**Goal of the exercise**
Reproduce all of the records word for word, omitting the pictures.

-- Opening Marker --

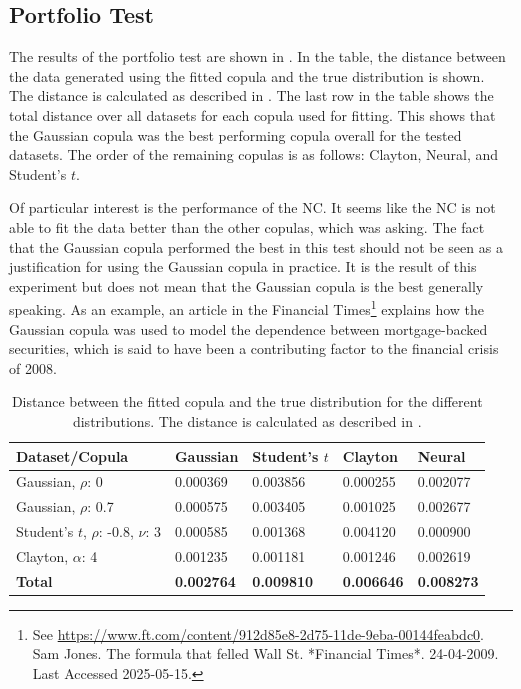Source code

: \subsection{Portfolio Test}
The results of the portfolio test are shown in . In the table, the distance between the data generated using the fitted copula and the true distribution is shown. The distance is calculated as described in . The last row in the table shows the total distance over all datasets for each copula used for fitting. This shows that the Gaussian copula was the best performing copula overall for the tested datasets. The order of the remaining copulas is as follows: Clayton, Neural, and Student's $t$. 

Of particular interest is the performance of the \gls{NC}. It seems like the \gls{NC} is not able to fit the data better than the other copulas, which \RQthree{} was asking. The fact that the Gaussian copula performed the best in this test should not be seen as a justification for using the Gaussian copula in practice. It is the result of this experiment but does not mean that the Gaussian copula is the best generally speaking. As an example, an article in the Financial Times\footnote{See \url{https://www.ft.com/content/912d85e8-2d75-11de-9eba-00144feabdc0}. Sam Jones. The formula that felled Wall St. *Financial Times*. 24-04-2009. Last Accessed 2025-05-15.} explains how the Gaussian copula was used to model the dependence between mortgage-backed securities, which is said to have been a contributing factor to the financial crisis of 2008.

\begin{table}[h!]
    \centering
    \caption{Distance between the fitted copula and the true distribution for the different distributions. The distance is calculated as described in .}
    \begin{tabular}{lllll}
    \textbf{Dataset/Copula} & \textbf{Gaussian} & \textbf{Student's $t$} & \textbf{Clayton} & \textbf{Neural} \\
    \hline
    Gaussian, $\rho$: 0               & 0.000369 & 0.003856 & 0.000255 & 0.002077 \\
    Gaussian, $\rho$: 0.7             & 0.000575 & 0.003405 & 0.001025 & 0.002677 \\
    Student's $t$, $\rho$: -0.8, $\nu$: 3 & 0.000585 & 0.001368 & 0.004120 & 0.000900 \\ 
    Clayton, $\alpha$: 4              & 0.001235 & 0.001181 & 0.001246 & 0.002619 \\
    \textbf{Total}      & \textbf{0.002764} & \textbf{0.009810} & \textbf{0.006646} & \textbf{0.008273} \\
    \end{tabular}
    \label{tab:DistributionDistances}
\end{table}

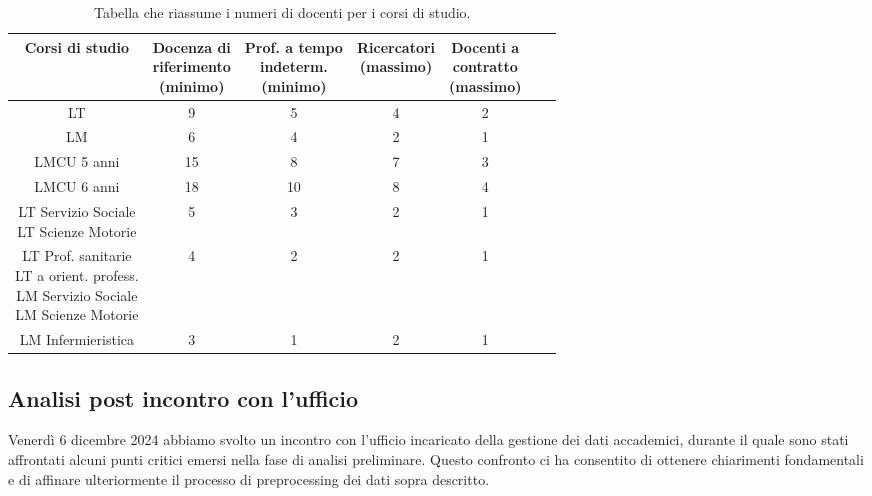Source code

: \begin{table}[h!]
    \centering
    \renewcommand{\arraystretch}{1.8}
    \begin{tabular}{|c|c|c|c|c|c|c|}
    \hline
    Corsi di studio & \makecell{Docenza di \\riferimento \\(\textbf{minimo})} & \makecell{Prof. a tempo\\indeterm.\\(\textbf{minimo})} & \makecell{Ricercatori\\(\textbf{massimo})} & \makecell{Docenti a\\contratto\\(\textbf{massimo})} \\
    \hline
    LT & 9 & 5 & 4 & 2 \\
    \hline 
    LM & 6 & 4 & 2 & 1 \\
    \hline
    LMCU 5 anni & 15 & 8 & 7 & 3 \\
    \hline
    LMCU 6 anni & 18 & 10 & 8 & 4 \\
    \hline
    \makecell{LT Servizio Sociale\\LT Scienze Motorie} & 5 & 3 & 2 & 1 \\
    \hline
    \makecell{LT Prof. sanitarie\\LT a orient. profess.\\LM Servizio Sociale\\LM Scienze Motorie} & 4 & 2 & 2 & 1 \\
    \hline
    LM Infermieristica & 3 & 1 & 2 & 1 \\
    \hline
    \end{tabular}
    \caption{Tabella che riassume i numeri di docenti per i corsi di studio.}
    \label{tab:casi-particolari}
\end{table}
    

\subsection{Analisi post incontro con l'ufficio}
\label{sec:analisi-post-call}

Venerdì 6 dicembre 2024 abbiamo svolto un incontro con l'ufficio incaricato della gestione dei dati accademici,
durante il quale sono stati affrontati alcuni punti critici emersi nella fase di analisi preliminare.
Questo confronto ci ha consentito di ottenere chiarimenti fondamentali e di affinare ulteriormente il
processo di preprocessing dei dati sopra descritto.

-- Closing Marker --

**Answer box**
Source code

: \subsection{Portfolio Test}
The results of the portfolio test are shown in . In the table, the distance between the data generated using the fitted copula and the true distribution is shown. The distance is calculated as described in . The last row in the table shows the total distance over all datasets for each copula used for fitting. This shows that the Gaussian copula was the best performing copula overall for the tested datasets. The order of the remaining copulas is as follows: Clayton, Neural, and Student's $t$. 

Of particular interest is the performance of the \gls{NC}. It seems like the \gls{NC} is not able to fit the data better than the other copulas, which \RQthree{} was asking. The fact that the Gaussian copula performed the best in this test should not be seen as a justification for using the Gaussian copula in practice. It is the result of this experiment but does not mean that the Gaussian copula is the best generally speaking. As an example, an article in the Financial Times\footnote{See \url{https://www.ft.com/content/912d85e8-2d75-11de-9eba-00144feabdc0}. Sam Jones. The formula that felled Wall St. *Financial Times*. 24-04-2009. Last Accessed 2025-05-15.} explains how the Gaussian copula was used to model the dependence between mortgage-backed securities, which is said to have been a contributing factor to the financial crisis of 2008.

\begin{table}[h!]
    \centering
    \caption{Distance between the fitted copula and the true distribution for the different distributions. The distance is calculated as described in .}
    \begin{tabular}{lllll}
    \textbf{Dataset/Copula} & \textbf{Gaussian} & \textbf{Student's $t$} & \textbf{Clayton} & \textbf{Neural} \\
    \hline
    Gaussian, $\rho$: 0               & 0.000369 & 0.003856 & 0.000255 & 0.002077 \\
    Gaussian, $\rho$: 0.7             & 0.000575 & 0.003405 & 0.001025 & 0.002677 \\
    Student's $t$, $\rho$: -0.8, $\nu$: 3 & 0.000585 & 0.001368 & 0.004120 & 0.000900 \\ 
    Clayton, $\alpha$: 4              & 0.001235 & 0.001181 & 0.001246 & 0.002619 \\
    \textbf{Total}      & \textbf{0.002764} & \textbf{0.009810} & \textbf{0.006646} & \textbf{0.008273} \\
    \end{tabular}
    \label{tab:DistributionDistances}
\end{table}

Source code

: \begin{table}[h!]
    \centering
    \renewcommand{\arraystretch}{1.8}
    \begin{tabular}{|c|c|c|c|c|c|c|}
    \hline
    Corsi di studio & \makecell{Docenza di \\riferimento \\(\textbf{minimo})} & \makecell{Prof. a tempo\\indeterm.\\(\textbf{minimo})} & \makecell{Ricercatori\\(\textbf{massimo})} & \makecell{Docenti a\\contratto\\(\textbf{massimo})} \\
    \hline
    LT & 9 & 5 & 4 & 2 \\
    \hline 
    LM & 6 & 4 & 2 & 1 \\
    \hline
    LMCU 5 anni & 15 & 8 & 7 & 3 \\
    \hline
    LMCU 6 anni & 18 & 10 & 8 & 4 \\
    \hline
    \makecell{LT Servizio Sociale\\LT Scienze Motorie} & 5 & 3 & 2 & 1 \\
    \hline
    \makecell{LT Prof. sanitarie\\LT a orient. profess.\\LM Servizio Sociale\\LM Scienze Motorie} & 4 & 2 & 2 & 1 \\
    \hline
    LM Infermieristica & 3 & 1 & 2 & 1 \\
    \hline
    \end{tabular}
    \caption{Tabella che riassume i numeri di docenti per i corsi di studio.}
    \label{tab:casi-particolari}
\end{table}
    

\subsection{Analisi post incontro con l'ufficio}
\label{sec:analisi-post-call}

Venerdì 6 dicembre 2024 abbiamo svolto un incontro con l'ufficio incaricato della gestione dei dati accademici,
durante il quale sono stati affrontati alcuni punti critici emersi nella fase di analisi preliminare.
Questo confronto ci ha consentito di ottenere chiarimenti fondamentali e di affinare ulteriormente il
processo di preprocessing dei dati sopra descritto.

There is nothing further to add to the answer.